Biol.  195:302-317; Martin et al., C. elegans Meeting Report, CSH, pp.
197).  The first gene to be cloned that corresponds to a known 
grandchildless locus is the vasa gene from Drosophila melanogaster (
Lasko and Ashburner, Nature 335:611-617; Hay et al., Cell 55:577-587). 
We have cloned a potential vasa-equivalent from Caenorhabditis 
ethod of polymerase chain reaction (PCR).
Degenerate primers were designed from the predicted vasa amino acid 
sequence.  The PCR-amplified C.  elegans DNA was purified, cloned and 
sequenced.  Amino acid sequence comparisons show 48% perfect amino 
acid homology (and 66% homology with conserved amino acid changes) 

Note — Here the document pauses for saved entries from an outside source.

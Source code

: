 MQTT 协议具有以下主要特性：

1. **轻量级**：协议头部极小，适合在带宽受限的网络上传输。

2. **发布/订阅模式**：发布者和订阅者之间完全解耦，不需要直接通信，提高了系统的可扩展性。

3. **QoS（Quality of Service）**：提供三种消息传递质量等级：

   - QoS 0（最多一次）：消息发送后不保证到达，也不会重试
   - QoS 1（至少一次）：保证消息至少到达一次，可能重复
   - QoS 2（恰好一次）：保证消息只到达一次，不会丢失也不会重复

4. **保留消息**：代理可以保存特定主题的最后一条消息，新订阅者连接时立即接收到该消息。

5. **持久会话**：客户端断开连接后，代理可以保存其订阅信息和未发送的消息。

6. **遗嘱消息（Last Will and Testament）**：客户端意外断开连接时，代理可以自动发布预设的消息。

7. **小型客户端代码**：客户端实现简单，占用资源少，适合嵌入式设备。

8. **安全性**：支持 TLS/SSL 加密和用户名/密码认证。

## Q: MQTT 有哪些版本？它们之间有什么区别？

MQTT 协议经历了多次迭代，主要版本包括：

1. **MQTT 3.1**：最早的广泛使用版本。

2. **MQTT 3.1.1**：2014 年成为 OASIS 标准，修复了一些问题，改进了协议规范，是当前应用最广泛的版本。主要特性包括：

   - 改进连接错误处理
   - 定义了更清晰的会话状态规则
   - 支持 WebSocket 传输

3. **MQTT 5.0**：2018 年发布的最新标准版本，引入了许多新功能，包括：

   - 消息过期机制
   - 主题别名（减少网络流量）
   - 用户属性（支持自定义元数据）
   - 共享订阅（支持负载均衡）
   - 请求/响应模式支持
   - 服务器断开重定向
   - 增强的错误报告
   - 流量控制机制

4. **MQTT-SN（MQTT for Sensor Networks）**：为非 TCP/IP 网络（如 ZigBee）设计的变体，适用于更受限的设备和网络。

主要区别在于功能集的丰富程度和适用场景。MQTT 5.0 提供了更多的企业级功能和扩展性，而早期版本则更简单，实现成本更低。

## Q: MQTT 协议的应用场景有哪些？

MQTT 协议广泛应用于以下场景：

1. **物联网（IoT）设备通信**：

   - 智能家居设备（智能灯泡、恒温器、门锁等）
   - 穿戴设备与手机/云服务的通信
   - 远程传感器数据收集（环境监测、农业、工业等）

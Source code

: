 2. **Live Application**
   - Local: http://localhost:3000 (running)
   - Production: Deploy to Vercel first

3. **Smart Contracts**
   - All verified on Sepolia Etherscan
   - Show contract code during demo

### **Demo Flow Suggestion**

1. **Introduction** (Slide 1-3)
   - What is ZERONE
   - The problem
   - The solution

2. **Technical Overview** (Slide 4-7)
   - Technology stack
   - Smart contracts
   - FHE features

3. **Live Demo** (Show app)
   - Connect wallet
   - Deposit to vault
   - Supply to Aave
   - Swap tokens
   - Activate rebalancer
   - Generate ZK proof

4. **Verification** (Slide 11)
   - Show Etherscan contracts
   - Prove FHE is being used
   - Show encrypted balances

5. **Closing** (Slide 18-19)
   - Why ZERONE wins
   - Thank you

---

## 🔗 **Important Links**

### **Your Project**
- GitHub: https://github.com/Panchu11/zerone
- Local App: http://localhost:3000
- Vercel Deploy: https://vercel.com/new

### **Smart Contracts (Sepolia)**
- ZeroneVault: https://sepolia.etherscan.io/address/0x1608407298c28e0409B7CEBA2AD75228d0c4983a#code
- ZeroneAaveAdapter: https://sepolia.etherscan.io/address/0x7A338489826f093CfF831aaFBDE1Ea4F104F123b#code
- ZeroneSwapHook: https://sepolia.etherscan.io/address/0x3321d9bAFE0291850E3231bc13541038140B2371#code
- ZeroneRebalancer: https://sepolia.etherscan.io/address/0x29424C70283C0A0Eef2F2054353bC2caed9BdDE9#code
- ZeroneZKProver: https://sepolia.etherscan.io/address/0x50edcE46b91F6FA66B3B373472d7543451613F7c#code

between the Drosophila vasa and the Caenorhabditis PCR clone that we 
call NC1.  In addition, this clone shares 48% perfect amino acid 
homology with the mouse gene PL10, a putative male germ cell-specific 
helicase specific (Leroy et al., Cell 57:549-559).  As members of the 
so-called DEAD family of helicases (a subclass of proteins with 
putative helicase activity upon nucleic acids), both vasa and PL10 
contain the five conserved helicase motifs that distinguish this 
family of proteins (Nature 337:121-122; Gorbalenya et al., NAR 17:4713-
4730).  In the portion of C.  elegans DNA that we amplified and 
sequenced there are also conserved helicase motifs and other short 
stretches of amino acids that are conserved among helicases.  However, 
most interesting to us is another region of perfect amino acid 
identity that NC1 shares only with the two germline-specific putative 
helicases, vasa and PL10.
The NC1 insert DNA hybridizes to a 6.4 Kb and 4.3 Kb DNA fragment on 
genomic Southerns of EcoRI digested C.  elegans genomic DNA.  We do 
not yet know if this represents one or multiple genes.  On Northern 
analyses of poly A+ RNA from mixed stage C.  elegans, NC1 hybridizes 
to an approximately 2.6 Kb RNA and also to a larger, relatively less 
abundant RNA.
The PCR clone, NC1, has also been used as a hybridization probe to 
isolate a C.  elegans genomic clone, CEA1, from a genomic library in 
lambda EMBL4 that was previously constructed in this laboratory.  
Sequence analysis of CEA1 should determine if the C.  elegans clone is 
vasa-like, PL10-like, or a new potential germline-specific helicase.  
Additionally, placement of this cloned gene on the physical map will 
determine if it corresponds to any known Caenorhabditis mutants.